I also have a big 48" wide drop spreader that I pull with the walker mower it's great for large jobs. Do you have to do the sidewalks in any of the wrinkle ranches (Adult communities) ? that would be great for there, I don't remember who makes but I think I've seen them in the Northern Catalog. any questions just call me I'm 5th the yellow pages under Landscape Contractors.


----------



## capital (Sep 26, 2000)

Dear Alwaysgreen,

The spreaders in question were washed out and in storage.................the yellowing of a yard is not from over fertilizing in the spring but a lack their of usually. The problem of the salt and fertilizer spreaders not mixing was brought to our attention by Iowa State University after we had the soil checked.


----------



## alwaysgreen (Nov 28, 2002)

Capital, 
I didn't say it was a lack of fert. chris did.
But I've used my spreaders for both alot of times without a problem, I also suggested that chris buy cheap spreaders for salt but not to be afraid to use them as backup fert spreaders,then again what you use for cal and or fert could be different than what we use here and the chemical reaction could just be different, let alone the soil type here, we have a very acidic soil so the lime we run through the spreaders first my kill any chemical reaction that you have experienced.


----------



## capital (Sep 26, 2000)

Do u use a formular to determine how much lime to put down per square footage ?


----------



## alwaysgreen (Nov 28, 2002)

yea 40lbs per thousand sq. ft, told you the soil has very low ph


----------



## chris08087 (Oct 25, 2003)

Capital, I dont want to have a debate, just offer another possible explanation: If the soil test you received indicated that the salt levels in the soil was the main thing effecting the turf, do you think the salt could have possibly come from some source other than your contaminated spreaders?

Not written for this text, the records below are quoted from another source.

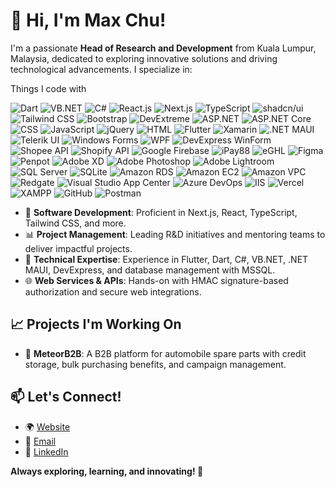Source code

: # 👋 Hi, I'm Max Chu!

I'm a passionate **Head of Research and Development** from Kuala Lumpur, Malaysia, dedicated to exploring innovative solutions and driving technological advancements. I specialize in:

Things I code with

![Dart](https://img.shields.io/badge/Dart-0175C2?style=for-the-badge&logo=dart&logoColor=white)
![VB.NET](https://img.shields.io/badge/VB.NET-512BD4?style=for-the-badge&logo=.net&logoColor=white)
![C#](https://img.shields.io/badge/C%23-239120?style=for-the-badge&logo=.net&logoColor=white)
![React.js](https://img.shields.io/badge/React-61DAFB?style=for-the-badge&logo=react&logoColor=black)
![Next.js](https://img.shields.io/badge/Next.js-000000?style=for-the-badge&logo=nextdotjs&logoColor=white)
![TypeScript](https://img.shields.io/badge/TypeScript-3178C6?style=for-the-badge&logo=typescript&logoColor=white)
![shadcn/ui](https://img.shields.io/badge/shadcn%2Fui-000000?style=for-the-badge)
![Tailwind CSS](https://img.shields.io/badge/Tailwind_CSS-38B2AC?style=for-the-badge&logo=tailwind-css&logoColor=white)
![Bootstrap](https://img.shields.io/badge/Bootstrap-563D7C?style=for-the-badge&logo=bootstrap&logoColor=white)
![DevExtreme](https://img.shields.io/badge/DevExtreme-00B3EE?style=for-the-badge)
![ASP.NET](https://img.shields.io/badge/ASP.NET-512BD4?style=for-the-badge&logo=.net&logoColor=white)
![ASP.NET Core](https://img.shields.io/badge/ASP.NET_Core-512BD4?style=for-the-badge&logo=.net&logoColor=white)
![CSS](https://img.shields.io/badge/CSS-1572B6?style=for-the-badge&logo=css3&logoColor=white)
![JavaScript](https://img.shields.io/badge/JavaScript-F7DF1E?style=for-the-badge&logo=javascript&logoColor=black)
![jQuery](https://img.shields.io/badge/jQuery-0769AD?style=for-the-badge&logo=jquery&logoColor=white)
![HTML](https://img.shields.io/badge/HTML5-E34F26?style=for-the-badge&logo=html5&logoColor=white)
![Flutter](https://img.shields.io/badge/Flutter-02569B?style=for-the-badge&logo=flutter&logoColor=white)
![Xamarin](https://img.shields.io/badge/Xamarin-3498DB?style=for-the-badge&logo=.net&logoColor=white)
![.NET MAUI](https://img.shields.io/badge/.NET_MAUI-512BD4?style=for-the-badge&logo=.net&logoColor=white)
![Telerik UI](https://img.shields.io/badge/Telerik_UI-512BD4?style=for-the-badge)
![Windows Forms](https://img.shields.io/badge/Windows%20Forms-0078D6?style=for-the-badge&logo=.net&logoColor=white)
![WPF](https://img.shields.io/badge/WPF-512BD4?style=for-the-badge&logo=.net)
![DevExpress WinForm](https://img.shields.io/badge/DevExpress_WinForm-FF6600?style=for-the-badge)
![Shopee API](https://img.shields.io/badge/Shopee_API-FF5722?style=for-the-badge)
![Shopify API](https://img.shields.io/badge/Shopify_API-7AB55C?style=for-the-badge&logo=shopify&logoColor=white)
![Google Firebase](https://img.shields.io/badge/Firebase-FFCA28?style=for-the-badge&logo=firebase&logoColor=black)
![iPay88](https://img.shields.io/badge/iPay88-FF5722?style=for-the-badge)
![eGHL](https://img.shields.io/badge/eGHL-FF5722?style=for-the-badge)
![Figma](https://img.shields.io/badge/Figma-F24E1E?style=for-the-badge&logo=figma&logoColor=white)
![Penpot](https://img.shields.io/badge/Penpot-00B2A9?style=for-the-badge)
![Adobe XD](https://img.shields.io/badge/Adobe_XD-FF61F6?style=for-the-badge&logo=adobexd&logoColor=white)
![Adobe Photoshop](https://img.shields.io/badge/Adobe_Photoshop-31A8FF?style=for-the-badge&logo=adobephotoshop&logoColor=white)
![Adobe Lightroom](https://img.shields.io/badge/Adobe_Lightroom-31A8FF?style=for-the-badge&logo=adobelightroom&logoColor=white)
![SQL Server](https://img.shields.io/badge/SQL_Server-CC2927?style=for-the-badge&logo=microsoftsqlserver&logoColor=white)
![SQLite](https://img.shields.io/badge/SQLite-003B57?style=for-the-badge&logo=sqlite&logoColor=white)
![Amazon RDS](https://img.shields.io/badge/Amazon_RDS-527FFF?style=for-the-badge&logo=amazonrds&logoColor=white)
![Amazon EC2](https://img.shields.io/badge/Amazon_EC2-FF9900?style=for-the-badge)
![Amazon VPC](https://img.shields.io/badge/Amazon_VPC-527FFF?style=for-the-badge)
![Redgate](https://img.shields.io/badge/Redgate-CC2927?style=for-the-badge)
![Visual Studio App Center](https://img.shields.io/badge/Visual_Studio_App_Center-512BD4?style=for-the-badge)
![Azure DevOps](https://img.shields.io/badge/Azure_DevOps-0078D7?style=for-the-badge&logo=azuredevops&logoColor=white)
![IIS](https://img.shields.io/badge/IIS-0078D7?style=for-the-badge)
![Vercel](https://img.shields.io/badge/Vercel-000000?style=for-the-badge&logo=vercel&logoColor=white)
![XAMPP](https://img.shields.io/badge/XAMPP-FB7A24?style=for-the-badge)
![GitHub](https://img.shields.io/badge/GitHub-181717?style=for-the-badge&logo=github&logoColor=white)
![Postman](https://img.shields.io/badge/Postman-FF6C37?style=for-the-badge&logo=postman&logoColor=white)

- 🚀 **Software Development**: Proficient in Next.js, React, TypeScript, Tailwind CSS, and more.
- 📊 **Project Management**: Leading R&D initiatives and mentoring teams to deliver impactful projects.
- 🔬 **Technical Expertise**: Experience in Flutter, Dart, C#, VB.NET, .NET MAUI, DevExpress, and database management with MSSQL.
- 🌐 **Web Services & APIs**: Hands-on with HMAC signature-based authorization and secure web integrations.

## 📈 Projects I'm Working On

- 🌟 **MeteorB2B**: A B2B platform for automobile spare parts with credit storage, bulk purchasing benefits, and campaign management.

## 📫 Let's Connect!

- 🌍 [Website](https://maxchu92-portfolio.vercel.app/)
- 📧 [Email](mailto:maxchu92@hotmail.com)
- 💼 [LinkedIn](https://www.linkedin.com/in/maxchu92/)

**Always exploring, learning, and innovating! 🚀**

I am thinking that whoever spread de-icer on the road/sidewalks during the winter may have unintentionally spread salt onto the grass. Then, when the ground thawed in the spring, the salt made its way into the soil and de-hydrated the plants. If there were any trace amounts of deicer left in the spreaders, I personally find it hard to beleive that little bit could cause a great deal of damage, and your post: "all of the lawns treated took on a yellow appearance within 10 days " makes it sound as if a lot of damage was done. Do you have other evidence that makes you belive that the spreaders caused the damage?


----------



## capital (Sep 26, 2000)

The test results were from 3 properties.................one of which we plowed and used de icing material and the other two were houses that we did not do snow removal at so think it was our spreaders becoming mixed upl Here in Des Moines we use alot of calcium mixed with Mag due to lower temps after it snows. We do use alot of Brine before it snows but this is applied directly to the street areas of complexes and drive lanes.


----------



## hardscaper (Oct 15, 2002)

To get back to the original question, there are two main brands of drop salt and sand spreader brought in to the US epoke and hydromann. www.epoke.com www.hydromann.dk I know hydromann is handled by www.easternfarmmachinery.com


----------